Postby riverside » Sun Feb 23, 2014 3:11 pm

Hey there ev31,

I have had so much going on with our system the last couple of months. None of it has been negative, all of it has been progress but all of it has been very straining on the old reserves of energy. I would rather is all be happening though , than be back where we was at our first post in november 2012.


Ok. Some of you, a lot of you were very kind and helped with MR WISPA EKO, who turned out to be a very scared child alter who was pretending to be a very scarey adult alter.
Below is the link about Eko for ne1 who didnt know.

dissociative-identity/topic134995.html


:!: :!: :!: :!: :!: :!: :!: POSSSIBLE TRIGGER WARNING :!: :!: :!: :!: :!: :!: :!:



How on earth do i expalin this -

Basically all this stuff with Wispa got Sam and Jake all shoken up.

So who are Sam and Jake?

Sam is my orignal alter, been with me since i can remember memories.
Sam is my original protector/ no memories of abuse/ always dealt with gender.
When I became aware of sexaulity
Jake was created to be my new protector ( my current thinking is i see sexuality as a
being somethiing that would put me in danger so sam could no longer have this function and protect me in other ways). Jake has no sexual role. Jake and Sam are Male. Our body is female

Visually - just as an extra they are twins ans have always aged with me.

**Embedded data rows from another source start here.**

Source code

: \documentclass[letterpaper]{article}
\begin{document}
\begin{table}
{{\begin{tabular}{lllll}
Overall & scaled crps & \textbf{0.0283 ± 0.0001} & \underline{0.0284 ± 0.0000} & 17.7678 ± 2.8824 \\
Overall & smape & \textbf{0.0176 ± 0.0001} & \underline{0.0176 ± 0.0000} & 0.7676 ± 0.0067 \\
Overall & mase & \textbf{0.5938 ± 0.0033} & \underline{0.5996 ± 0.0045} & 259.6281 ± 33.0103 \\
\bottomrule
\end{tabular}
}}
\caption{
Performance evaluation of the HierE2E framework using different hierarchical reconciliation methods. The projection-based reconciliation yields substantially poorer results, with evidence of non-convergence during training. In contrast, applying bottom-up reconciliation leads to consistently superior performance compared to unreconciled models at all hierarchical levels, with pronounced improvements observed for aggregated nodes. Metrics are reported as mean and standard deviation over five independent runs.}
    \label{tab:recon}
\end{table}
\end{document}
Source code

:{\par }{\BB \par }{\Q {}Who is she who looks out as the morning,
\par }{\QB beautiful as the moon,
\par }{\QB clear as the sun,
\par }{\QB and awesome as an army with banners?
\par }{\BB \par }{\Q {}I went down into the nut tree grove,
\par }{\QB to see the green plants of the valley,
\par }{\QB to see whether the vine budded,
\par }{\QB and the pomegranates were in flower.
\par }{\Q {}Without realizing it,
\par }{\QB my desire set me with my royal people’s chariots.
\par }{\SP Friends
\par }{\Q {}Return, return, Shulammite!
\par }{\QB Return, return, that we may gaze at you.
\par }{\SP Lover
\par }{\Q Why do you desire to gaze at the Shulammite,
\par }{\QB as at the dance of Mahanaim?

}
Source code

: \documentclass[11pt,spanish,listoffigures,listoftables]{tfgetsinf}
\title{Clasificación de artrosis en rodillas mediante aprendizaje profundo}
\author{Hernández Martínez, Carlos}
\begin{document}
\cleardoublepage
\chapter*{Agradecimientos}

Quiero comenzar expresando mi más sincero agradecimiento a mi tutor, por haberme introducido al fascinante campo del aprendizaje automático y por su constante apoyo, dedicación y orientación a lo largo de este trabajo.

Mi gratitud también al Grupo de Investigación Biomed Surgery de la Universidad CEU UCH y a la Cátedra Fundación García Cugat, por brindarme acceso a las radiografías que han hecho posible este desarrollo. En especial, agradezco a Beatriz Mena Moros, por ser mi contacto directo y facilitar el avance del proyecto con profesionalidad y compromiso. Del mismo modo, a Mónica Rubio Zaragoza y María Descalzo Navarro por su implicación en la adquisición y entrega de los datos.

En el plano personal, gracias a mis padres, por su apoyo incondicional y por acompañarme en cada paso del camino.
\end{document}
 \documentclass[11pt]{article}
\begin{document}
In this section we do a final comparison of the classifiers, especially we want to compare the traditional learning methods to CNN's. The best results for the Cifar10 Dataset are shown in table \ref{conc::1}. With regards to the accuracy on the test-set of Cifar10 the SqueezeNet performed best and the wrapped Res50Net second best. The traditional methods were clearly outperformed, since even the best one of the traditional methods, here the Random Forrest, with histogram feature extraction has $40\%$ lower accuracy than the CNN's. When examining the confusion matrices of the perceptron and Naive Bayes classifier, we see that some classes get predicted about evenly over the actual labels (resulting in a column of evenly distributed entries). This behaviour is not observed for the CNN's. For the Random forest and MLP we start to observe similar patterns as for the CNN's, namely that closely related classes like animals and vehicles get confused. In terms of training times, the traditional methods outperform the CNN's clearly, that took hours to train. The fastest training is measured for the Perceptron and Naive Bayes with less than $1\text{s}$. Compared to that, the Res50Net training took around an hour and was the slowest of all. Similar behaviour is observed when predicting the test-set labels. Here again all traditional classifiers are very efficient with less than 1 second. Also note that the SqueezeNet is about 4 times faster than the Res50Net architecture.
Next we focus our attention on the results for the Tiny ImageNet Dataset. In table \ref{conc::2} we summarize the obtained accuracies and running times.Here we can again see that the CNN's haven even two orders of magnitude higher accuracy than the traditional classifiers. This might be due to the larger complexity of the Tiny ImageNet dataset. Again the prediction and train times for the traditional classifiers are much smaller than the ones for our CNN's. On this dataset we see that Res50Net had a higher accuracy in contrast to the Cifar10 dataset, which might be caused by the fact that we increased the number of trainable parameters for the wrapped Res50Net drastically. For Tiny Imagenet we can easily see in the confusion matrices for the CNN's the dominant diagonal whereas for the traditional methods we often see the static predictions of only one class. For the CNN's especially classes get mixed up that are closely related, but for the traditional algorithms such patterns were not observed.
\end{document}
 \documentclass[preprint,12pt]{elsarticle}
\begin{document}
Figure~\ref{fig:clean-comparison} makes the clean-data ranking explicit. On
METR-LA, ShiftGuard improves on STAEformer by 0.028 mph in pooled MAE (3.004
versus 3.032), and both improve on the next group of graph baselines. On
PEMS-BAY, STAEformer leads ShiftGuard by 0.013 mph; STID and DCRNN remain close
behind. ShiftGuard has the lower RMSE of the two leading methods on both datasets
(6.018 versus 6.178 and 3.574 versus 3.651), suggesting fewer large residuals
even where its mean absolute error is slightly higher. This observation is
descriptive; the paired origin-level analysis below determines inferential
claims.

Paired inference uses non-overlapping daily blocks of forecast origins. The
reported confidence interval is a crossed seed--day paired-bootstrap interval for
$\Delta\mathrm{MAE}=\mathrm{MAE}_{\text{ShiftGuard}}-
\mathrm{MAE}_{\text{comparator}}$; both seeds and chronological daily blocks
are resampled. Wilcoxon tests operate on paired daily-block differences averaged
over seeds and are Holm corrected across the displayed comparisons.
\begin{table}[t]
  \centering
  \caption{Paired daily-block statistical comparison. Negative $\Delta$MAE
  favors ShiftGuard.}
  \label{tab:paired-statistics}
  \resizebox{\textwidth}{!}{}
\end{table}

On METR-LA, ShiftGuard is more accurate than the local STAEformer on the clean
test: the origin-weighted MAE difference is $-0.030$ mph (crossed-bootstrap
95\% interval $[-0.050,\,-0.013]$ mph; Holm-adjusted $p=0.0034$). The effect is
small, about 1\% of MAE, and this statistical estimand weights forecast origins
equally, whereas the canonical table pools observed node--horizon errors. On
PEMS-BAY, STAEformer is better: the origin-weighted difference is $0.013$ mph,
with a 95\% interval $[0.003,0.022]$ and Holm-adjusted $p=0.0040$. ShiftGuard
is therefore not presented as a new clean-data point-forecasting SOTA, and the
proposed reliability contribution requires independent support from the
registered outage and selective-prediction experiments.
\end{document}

Right so now i have that sorted here is the thing - when 'I' who ever I am because to be fair I am not sure, anyway, when i got really scared. Sam and Jake wanted to explain for some reason, that i cant remember now why if they intergrate things would be better.

I remember that a little while b4 that, about a week or some thing ( what are days or hours after all!!) sam took my hand and i then our hands started to disapear into each other.... it freaked me out so much.

NEWAY..... Sam and jake said they would show me, if it was ok with me what it would be like if they intergrated but they wouldnt stay like. When i said enough, that would be it. If i was ok with it, the next step would be them stepping forward


O WAIT I REMEMBER!!!!!!!!

All this was because i was so scared of talking to mr..to scrap that...

any way, they would step forward into me and integrate with me. I would then be able to feel what it is like to be one with them for as long or as little as i want.......


I remember it all..... it all happened..... it was all so strange, all so peacefull and i felt so confident and at rest. When i felt them step back from me, i saw only one of them ( remember they are twins) they didnt un-intergrate but that was fine because i know it was because i had accepted that i knew i could feel all of them even though i could see only one of them and that even though they had a sexuality , they could still be my protector.

I lost them.........

I cant find them........

I dont know there name.......

I have looked for them.......

I have dressed in there clothing (litually) because they cross dress us but nothing.....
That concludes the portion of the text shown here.